| What the task asks |
All of the data is to be copied without a single change.
------------------------------------------------
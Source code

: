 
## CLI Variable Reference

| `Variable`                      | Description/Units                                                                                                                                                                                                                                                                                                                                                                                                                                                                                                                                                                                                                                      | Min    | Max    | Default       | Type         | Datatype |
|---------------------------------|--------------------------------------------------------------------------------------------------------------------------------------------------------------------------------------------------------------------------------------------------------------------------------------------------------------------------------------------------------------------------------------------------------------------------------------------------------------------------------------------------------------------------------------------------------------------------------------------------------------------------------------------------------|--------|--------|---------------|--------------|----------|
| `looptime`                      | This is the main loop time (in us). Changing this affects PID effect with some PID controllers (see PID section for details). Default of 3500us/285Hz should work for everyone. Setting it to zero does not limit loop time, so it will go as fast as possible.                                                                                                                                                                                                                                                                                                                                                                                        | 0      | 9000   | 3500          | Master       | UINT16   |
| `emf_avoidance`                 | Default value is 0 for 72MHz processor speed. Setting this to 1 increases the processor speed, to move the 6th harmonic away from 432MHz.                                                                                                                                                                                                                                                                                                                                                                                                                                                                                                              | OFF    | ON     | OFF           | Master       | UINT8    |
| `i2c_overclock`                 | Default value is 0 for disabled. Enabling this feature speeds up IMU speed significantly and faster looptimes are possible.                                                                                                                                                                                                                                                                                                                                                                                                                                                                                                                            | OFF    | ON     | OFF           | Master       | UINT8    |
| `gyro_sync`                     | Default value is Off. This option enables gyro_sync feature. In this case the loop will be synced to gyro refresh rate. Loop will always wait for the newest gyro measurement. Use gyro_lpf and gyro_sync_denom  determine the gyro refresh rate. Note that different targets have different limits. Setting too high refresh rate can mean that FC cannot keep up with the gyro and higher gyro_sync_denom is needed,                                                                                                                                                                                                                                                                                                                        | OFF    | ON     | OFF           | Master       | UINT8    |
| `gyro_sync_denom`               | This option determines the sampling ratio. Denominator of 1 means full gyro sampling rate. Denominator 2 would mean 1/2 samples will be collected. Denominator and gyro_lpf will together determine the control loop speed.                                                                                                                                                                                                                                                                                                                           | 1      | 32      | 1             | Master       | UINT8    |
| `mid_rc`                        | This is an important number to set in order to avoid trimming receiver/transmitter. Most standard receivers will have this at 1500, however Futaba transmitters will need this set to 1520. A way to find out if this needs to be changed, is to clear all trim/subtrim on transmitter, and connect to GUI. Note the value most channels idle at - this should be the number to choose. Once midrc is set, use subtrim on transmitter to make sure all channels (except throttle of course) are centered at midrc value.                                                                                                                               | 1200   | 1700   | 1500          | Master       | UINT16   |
------------------------------------------------
| Result |
Source code

: 
## CLI Variable Reference

| `Variable`                      | Description/Units                                                                                                                                                                                                                                                                                                                                                                                                                                                                                                                                                                                                                                      | Min    | Max    | Default       | Type         | Datatype |
|---------------------------------|--------------------------------------------------------------------------------------------------------------------------------------------------------------------------------------------------------------------------------------------------------------------------------------------------------------------------------------------------------------------------------------------------------------------------------------------------------------------------------------------------------------------------------------------------------------------------------------------------------------------------------------------------------|--------|--------|---------------|--------------|----------|
| `looptime`                      | This is the main loop time (in us). Changing this affects PID effect with some PID controllers (see PID section for details). Default of 3500us/285Hz should work for everyone. Setting it to zero does not limit loop time, so it will go as fast as possible.                                                                                                                                                                                                                                                                                                                                                                                        | 0      | 9000   | 3500          | Master       | UINT16   |
| `emf_avoidance`                 | Default value is 0 for 72MHz processor speed. Setting this to 1 increases the processor speed, to move the 6th harmonic away from 432MHz.                                                                                                                                                                                                                                                                                                                                                                                                                                                                                                              | OFF    | ON     | OFF           | Master       | UINT8    |
| `i2c_overclock`                 | Default value is 0 for disabled. Enabling this feature speeds up IMU speed significantly and faster looptimes are possible.                                                                                                                                                                                                                                                                                                                                                                                                                                                                                                                            | OFF    | ON     | OFF           | Master       | UINT8    |
| `gyro_sync`                     | Default value is Off. This option enables gyro_sync feature. In this case the loop will be synced to gyro refresh rate. Loop will always wait for the newest gyro measurement. Use gyro_lpf and gyro_sync_denom  determine the gyro refresh rate. Note that different targets have different limits. Setting too high refresh rate can mean that FC cannot keep up with the gyro and higher gyro_sync_denom is needed,                                                                                                                                                                                                                                                                                                                        | OFF    | ON     | OFF           | Master       | UINT8    |
| `gyro_sync_denom`               | This option determines the sampling ratio. Denominator of 1 means full gyro sampling rate. Denominator 2 would mean 1/2 samples will be collected. Denominator and gyro_lpf will together determine the control loop speed.                                                                                                                                                                                                                                                                                                                           | 1      | 32      | 1             | Master       | UINT8    |
| `mid_rc`                        | This is an important number to set in order to avoid trimming receiver/transmitter. Most standard receivers will have this at 1500, however Futaba transmitters will need this set to 1520. A way to find out if this needs to be changed, is to clear all trim/subtrim on transmitter, and connect to GUI. Note the value most channels idle at - this should be the number to choose. Once midrc is set, use subtrim on transmitter to make sure all channels (except throttle of course) are centered at midrc value.                                                                                                                               | 1200   | 1700   | 1500          | Master       | UINT16   |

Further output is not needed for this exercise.